What is required. Word for word, repeat each of the records below.

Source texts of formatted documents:
::::::

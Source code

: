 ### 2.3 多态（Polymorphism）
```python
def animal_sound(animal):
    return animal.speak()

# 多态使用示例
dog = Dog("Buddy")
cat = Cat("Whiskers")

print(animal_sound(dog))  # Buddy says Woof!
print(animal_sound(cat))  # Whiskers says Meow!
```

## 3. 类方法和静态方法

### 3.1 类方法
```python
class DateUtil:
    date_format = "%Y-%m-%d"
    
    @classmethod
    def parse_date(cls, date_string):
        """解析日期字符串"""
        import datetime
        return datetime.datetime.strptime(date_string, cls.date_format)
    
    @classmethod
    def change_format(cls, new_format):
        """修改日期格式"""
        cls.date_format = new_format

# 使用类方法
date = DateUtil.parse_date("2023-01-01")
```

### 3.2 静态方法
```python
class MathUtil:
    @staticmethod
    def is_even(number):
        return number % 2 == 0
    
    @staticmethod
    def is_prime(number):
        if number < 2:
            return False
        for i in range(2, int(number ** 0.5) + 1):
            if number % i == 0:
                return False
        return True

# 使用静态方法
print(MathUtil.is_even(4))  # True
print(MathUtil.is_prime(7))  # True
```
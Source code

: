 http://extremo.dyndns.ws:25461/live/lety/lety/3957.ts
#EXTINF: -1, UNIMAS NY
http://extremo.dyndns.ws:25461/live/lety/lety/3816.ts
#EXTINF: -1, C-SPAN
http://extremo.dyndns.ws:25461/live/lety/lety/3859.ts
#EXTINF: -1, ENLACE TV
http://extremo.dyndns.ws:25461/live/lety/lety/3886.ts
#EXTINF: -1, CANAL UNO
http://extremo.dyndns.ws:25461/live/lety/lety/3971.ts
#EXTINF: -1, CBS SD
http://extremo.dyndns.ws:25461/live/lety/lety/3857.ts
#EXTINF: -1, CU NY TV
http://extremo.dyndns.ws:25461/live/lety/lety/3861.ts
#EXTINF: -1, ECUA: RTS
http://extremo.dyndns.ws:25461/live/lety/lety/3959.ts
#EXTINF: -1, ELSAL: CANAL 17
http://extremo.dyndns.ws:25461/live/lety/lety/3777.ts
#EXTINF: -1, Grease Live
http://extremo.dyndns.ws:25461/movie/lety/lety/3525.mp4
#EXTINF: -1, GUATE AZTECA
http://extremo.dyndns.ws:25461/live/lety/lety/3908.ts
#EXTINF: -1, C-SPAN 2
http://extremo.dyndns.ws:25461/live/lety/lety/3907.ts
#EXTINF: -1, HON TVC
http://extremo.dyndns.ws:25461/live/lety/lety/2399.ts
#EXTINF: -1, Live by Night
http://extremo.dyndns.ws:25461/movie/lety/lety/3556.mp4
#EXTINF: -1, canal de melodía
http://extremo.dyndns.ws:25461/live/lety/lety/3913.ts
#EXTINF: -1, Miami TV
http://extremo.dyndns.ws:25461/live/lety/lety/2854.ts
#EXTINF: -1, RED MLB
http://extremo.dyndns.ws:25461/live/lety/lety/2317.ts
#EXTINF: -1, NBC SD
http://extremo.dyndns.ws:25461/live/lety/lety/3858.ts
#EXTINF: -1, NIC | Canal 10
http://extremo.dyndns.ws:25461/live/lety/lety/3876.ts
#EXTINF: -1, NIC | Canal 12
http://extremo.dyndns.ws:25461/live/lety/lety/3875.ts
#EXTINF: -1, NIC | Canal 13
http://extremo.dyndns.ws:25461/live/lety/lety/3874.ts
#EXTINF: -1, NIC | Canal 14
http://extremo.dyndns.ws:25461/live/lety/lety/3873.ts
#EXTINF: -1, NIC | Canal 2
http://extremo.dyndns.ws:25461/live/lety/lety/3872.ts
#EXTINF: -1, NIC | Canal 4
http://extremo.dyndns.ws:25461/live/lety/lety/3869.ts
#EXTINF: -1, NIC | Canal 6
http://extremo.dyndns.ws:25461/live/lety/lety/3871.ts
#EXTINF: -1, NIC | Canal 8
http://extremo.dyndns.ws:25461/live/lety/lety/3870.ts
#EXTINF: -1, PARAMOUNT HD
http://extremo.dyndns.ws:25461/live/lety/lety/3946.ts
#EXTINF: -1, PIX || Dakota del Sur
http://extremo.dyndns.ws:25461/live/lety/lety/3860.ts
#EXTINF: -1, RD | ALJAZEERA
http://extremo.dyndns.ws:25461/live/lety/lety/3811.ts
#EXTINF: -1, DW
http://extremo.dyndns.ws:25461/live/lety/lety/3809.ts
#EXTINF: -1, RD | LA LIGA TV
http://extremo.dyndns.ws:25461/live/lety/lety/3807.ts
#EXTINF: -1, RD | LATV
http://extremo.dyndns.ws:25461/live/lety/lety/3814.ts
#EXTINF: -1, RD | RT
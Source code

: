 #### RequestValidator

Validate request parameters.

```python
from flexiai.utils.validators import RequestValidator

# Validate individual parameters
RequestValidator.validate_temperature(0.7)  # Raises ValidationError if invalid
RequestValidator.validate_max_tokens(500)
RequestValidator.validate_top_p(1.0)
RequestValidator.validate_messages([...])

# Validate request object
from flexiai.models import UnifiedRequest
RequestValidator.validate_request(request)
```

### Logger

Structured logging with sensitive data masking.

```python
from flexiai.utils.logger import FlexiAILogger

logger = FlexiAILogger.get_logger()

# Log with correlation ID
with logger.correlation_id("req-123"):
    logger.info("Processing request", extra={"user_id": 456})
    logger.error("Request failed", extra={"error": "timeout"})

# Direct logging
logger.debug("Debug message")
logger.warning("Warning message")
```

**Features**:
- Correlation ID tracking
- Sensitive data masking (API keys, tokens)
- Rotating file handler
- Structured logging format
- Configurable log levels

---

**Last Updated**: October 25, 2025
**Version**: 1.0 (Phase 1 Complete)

::::::

Exercise result.
Source code

: ### 2.3 多态（Polymorphism）
```python
def animal_sound(animal):
    return animal.speak()

# 多态使用示例
dog = Dog("Buddy")
cat = Cat("Whiskers")

print(animal_sound(dog))  # Buddy says Woof!
print(animal_sound(cat))  # Whiskers says Meow!
```

## 3. 类方法和静态方法

### 3.1 类方法
```python
class DateUtil:
    date_format = "%Y-%m-%d"
    
    @classmethod
    def parse_date(cls, date_string):
        """解析日期字符串"""
        import datetime
        return datetime.datetime.strptime(date_string, cls.date_format)
    
    @classmethod
    def change_format(cls, new_format):
        """修改日期格式"""
        cls.date_format = new_format

# 使用类方法
date = DateUtil.parse_date("2023-01-01")
```

### 3.2 静态方法
```python
class MathUtil:
    @staticmethod
    def is_even(number):
        return number % 2 == 0
    
    @staticmethod
    def is_prime(number):
        if number < 2:
            return False
        for i in range(2, int(number ** 0.5) + 1):
            if number % i == 0:
                return False
        return True

# 使用静态方法
print(MathUtil.is_even(4))  # True
print(MathUtil.is_prime(7))  # True
```
Source code

: http://extremo.dyndns.ws:25461/live/lety/lety/3957.ts
#EXTINF: -1, UNIMAS NY
http://extremo.dyndns.ws:25461/live/lety/lety/3816.ts
#EXTINF: -1, C-SPAN
http://extremo.dyndns.ws:25461/live/lety/lety/3859.ts
#EXTINF: -1, ENLACE TV
http://extremo.dyndns.ws:25461/live/lety/lety/3886.ts
#EXTINF: -1, CANAL UNO
http://extremo.dyndns.ws:25461/live/lety/lety/3971.ts
#EXTINF: -1, CBS SD
http://extremo.dyndns.ws:25461/live/lety/lety/3857.ts
#EXTINF: -1, CU NY TV
http://extremo.dyndns.ws:25461/live/lety/lety/3861.ts
#EXTINF: -1, ECUA: RTS
http://extremo.dyndns.ws:25461/live/lety/lety/3959.ts
#EXTINF: -1, ELSAL: CANAL 17
http://extremo.dyndns.ws:25461/live/lety/lety/3777.ts
#EXTINF: -1, Grease Live
http://extremo.dyndns.ws:25461/movie/lety/lety/3525.mp4
#EXTINF: -1, GUATE AZTECA
http://extremo.dyndns.ws:25461/live/lety/lety/3908.ts
#EXTINF: -1, C-SPAN 2
http://extremo.dyndns.ws:25461/live/lety/lety/3907.ts
#EXTINF: -1, HON TVC
http://extremo.dyndns.ws:25461/live/lety/lety/2399.ts
#EXTINF: -1, Live by Night
http://extremo.dyndns.ws:25461/movie/lety/lety/3556.mp4
#EXTINF: -1, canal de melodía
http://extremo.dyndns.ws:25461/live/lety/lety/3913.ts
#EXTINF: -1, Miami TV
http://extremo.dyndns.ws:25461/live/lety/lety/2854.ts
#EXTINF: -1, RED MLB
http://extremo.dyndns.ws:25461/live/lety/lety/2317.ts
#EXTINF: -1, NBC SD
http://extremo.dyndns.ws:25461/live/lety/lety/3858.ts
#EXTINF: -1, NIC | Canal 10
http://extremo.dyndns.ws:25461/live/lety/lety/3876.ts
#EXTINF: -1, NIC | Canal 12
http://extremo.dyndns.ws:25461/live/lety/lety/3875.ts
#EXTINF: -1, NIC | Canal 13
http://extremo.dyndns.ws:25461/live/lety/lety/3874.ts
#EXTINF: -1, NIC | Canal 14
http://extremo.dyndns.ws:25461/live/lety/lety/3873.ts
#EXTINF: -1, NIC | Canal 2
http://extremo.dyndns.ws:25461/live/lety/lety/3872.ts
#EXTINF: -1, NIC | Canal 4
http://extremo.dyndns.ws:25461/live/lety/lety/3869.ts
#EXTINF: -1, NIC | Canal 6
http://extremo.dyndns.ws:25461/live/lety/lety/3871.ts
#EXTINF: -1, NIC | Canal 8
http://extremo.dyndns.ws:25461/live/lety/lety/3870.ts
#EXTINF: -1, PARAMOUNT HD
http://extremo.dyndns.ws:25461/live/lety/lety/3946.ts
#EXTINF: -1, PIX || Dakota del Sur
http://extremo.dyndns.ws:25461/live/lety/lety/3860.ts
#EXTINF: -1, RD | ALJAZEERA
http://extremo.dyndns.ws:25461/live/lety/lety/3811.ts
#EXTINF: -1, DW
http://extremo.dyndns.ws:25461/live/lety/lety/3809.ts
#EXTINF: -1, RD | LA LIGA TV
http://extremo.dyndns.ws:25461/live/lety/lety/3807.ts
#EXTINF: -1, RD | LATV
http://extremo.dyndns.ws:25461/live/lety/lety/3814.ts
#EXTINF: -1, RD | RT
Source code

: #### RequestValidator

Validate request parameters.

```python
from flexiai.utils.validators import RequestValidator

# Validate individual parameters
RequestValidator.validate_temperature(0.7)  # Raises ValidationError if invalid
RequestValidator.validate_max_tokens(500)
RequestValidator.validate_top_p(1.0)
RequestValidator.validate_messages([...])

# Validate request object
from flexiai.models import UnifiedRequest
RequestValidator.validate_request(request)
```

### Logger

Structured logging with sensitive data masking.

```python
from flexiai.utils.logger import FlexiAILogger

logger = FlexiAILogger.get_logger()

# Log with correlation ID
with logger.correlation_id("req-123"):
    logger.info("Processing request", extra={"user_id": 456})
    logger.error("Request failed", extra={"error": "timeout"})

# Direct logging
logger.debug("Debug message")
logger.warning("Warning message")
```

**Features**:
- Correlation ID tracking
- Sensitive data masking (API keys, tokens)
- Rotating file handler
- Structured logging format
- Configurable log levels

---

**Last Updated**: October 25, 2025
**Version**: 1.0 (Phase 1 Complete)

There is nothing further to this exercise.